Des feuilles jaunes dansent déjà au sol alors que l’automne est encore loin. Où sont les saisons ? L’axe de la Terre aurait-il bougé ? La musique s’est tue. Et c’est la résurrection des voix de passage, du vent dans les feuilles, du vrombissement des moteurs. Un monsieur avance en tirant une charrette. On entendrait presque la musique d’un cheval trottant sur les pavés. Des feuilles, de journal, se tournent alors que les coups de marteau reprennent. Plus loin. Un bébé babille ; de très jeunes enfants s’émerveillent devant le vol d’une demie douzaine de moineaux. La magie du pain dans la main prend. Le caniche est sagement assis sur le banc noir tandis que sa maîtresse découvre les photos qu’elle vient de récupérer. Les arbres feuillus se recoupent, laissant malgré tout une maigre place à la lumière : une raie de jour.

Il est un peu plus tard, il y a plus de monde. Les pavés jouxtant les arcades sont squattés par les sans-chaises, n’ayant pas peur de salir leur culotte. Pas comme cet homme à moustaches, venant précautionneusement d’étendre un torchon sur son fauteuil d’élection. Il s’est aussi préparé sa salade et pique nique à l’ombre. Un peu plus loin, sous des parasols, les plus chics ont une vraie table, une vraie chaise et une véritable assiette. Mais que la terre est bonne !

Tout à l’heure, il y avait des traces blanches dans le ciel bleu ; celles des déjections des avions survolant de très haut la capitale. Je me suis alors souvenue des traces noires sur le bitume. Alors que les premières s’évanouissent en quelques minutes, les secondes marquent à jamais un drame, un choc. Une sortie de route… Effrayante peut être la direction suivie par ces lignes. Au volant, on se retrouve à reconstituer l’accident auquel on n’a, bien entendu, pas assisté. On s’imagine l’ampleur des dégâts, la violence de l’impact en réalisant que ces marques de pneus sont perpendiculaires à la route, s’arrêtent près d’un mur, sont interrompues par un bas côté profond. Comment cela a-t-il pu arriver ? Redouble-t-on de prudence pour autant ? En fait, non. Ici, la ronde des affamés se poursuit, tandis que sur une route, ailleurs, s’inscrivent de nouvelles épitaphes.
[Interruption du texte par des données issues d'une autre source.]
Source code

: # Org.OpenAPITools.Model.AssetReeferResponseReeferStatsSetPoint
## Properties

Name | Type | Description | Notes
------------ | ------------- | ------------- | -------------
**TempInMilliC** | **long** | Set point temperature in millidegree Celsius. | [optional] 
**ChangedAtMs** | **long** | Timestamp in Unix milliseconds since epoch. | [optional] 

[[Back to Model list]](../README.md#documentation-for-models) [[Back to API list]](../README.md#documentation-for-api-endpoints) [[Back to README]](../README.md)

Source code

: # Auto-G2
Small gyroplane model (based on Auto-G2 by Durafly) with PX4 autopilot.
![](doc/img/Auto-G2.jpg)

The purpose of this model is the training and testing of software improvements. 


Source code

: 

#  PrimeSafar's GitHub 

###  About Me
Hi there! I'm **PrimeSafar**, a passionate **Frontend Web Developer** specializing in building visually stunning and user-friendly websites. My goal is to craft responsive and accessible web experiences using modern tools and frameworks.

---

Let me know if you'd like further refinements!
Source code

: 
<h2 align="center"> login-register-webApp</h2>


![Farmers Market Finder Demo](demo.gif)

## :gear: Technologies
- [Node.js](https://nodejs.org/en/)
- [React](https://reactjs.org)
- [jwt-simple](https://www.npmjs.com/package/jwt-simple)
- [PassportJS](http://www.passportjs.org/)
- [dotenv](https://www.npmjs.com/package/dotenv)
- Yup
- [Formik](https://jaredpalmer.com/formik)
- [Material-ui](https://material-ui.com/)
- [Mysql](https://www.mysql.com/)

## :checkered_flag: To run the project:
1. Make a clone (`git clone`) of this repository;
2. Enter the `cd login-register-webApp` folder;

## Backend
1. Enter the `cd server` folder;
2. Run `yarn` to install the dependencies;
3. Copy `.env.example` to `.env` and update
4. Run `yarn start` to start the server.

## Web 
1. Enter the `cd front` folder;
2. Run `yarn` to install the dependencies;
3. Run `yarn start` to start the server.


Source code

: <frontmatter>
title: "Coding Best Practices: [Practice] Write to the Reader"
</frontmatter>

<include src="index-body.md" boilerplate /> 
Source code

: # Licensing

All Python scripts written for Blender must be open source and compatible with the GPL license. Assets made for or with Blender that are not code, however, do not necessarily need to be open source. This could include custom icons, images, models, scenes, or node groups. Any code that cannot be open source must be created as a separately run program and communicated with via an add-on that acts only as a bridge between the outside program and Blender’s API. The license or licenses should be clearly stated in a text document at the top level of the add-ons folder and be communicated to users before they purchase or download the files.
Où vont-ils tous ces marcheurs ? Etrange… Ces deux-là se bécotent debout et n’arrivent pas à se quitter. Le berger allemand, attaché au pied d’une chaise, surveille le vol d’un pigeon. Un homme se promène avec une chaise sur la tête et s’installe devant la fontaine. Ceux-là testent la solidité du banc avant de s’asseoir. La maman pousse vigoureusement la poussette de son bébé à bob. Et lui dort, affalé à terre, en habit d’hiver. Des gens qui passent, se prélassent et se délassent. Pourquoi pas s’enlacent ? Et puis, se lassent. Oui, et puis ceux là s’en vont… Comme tous en fait.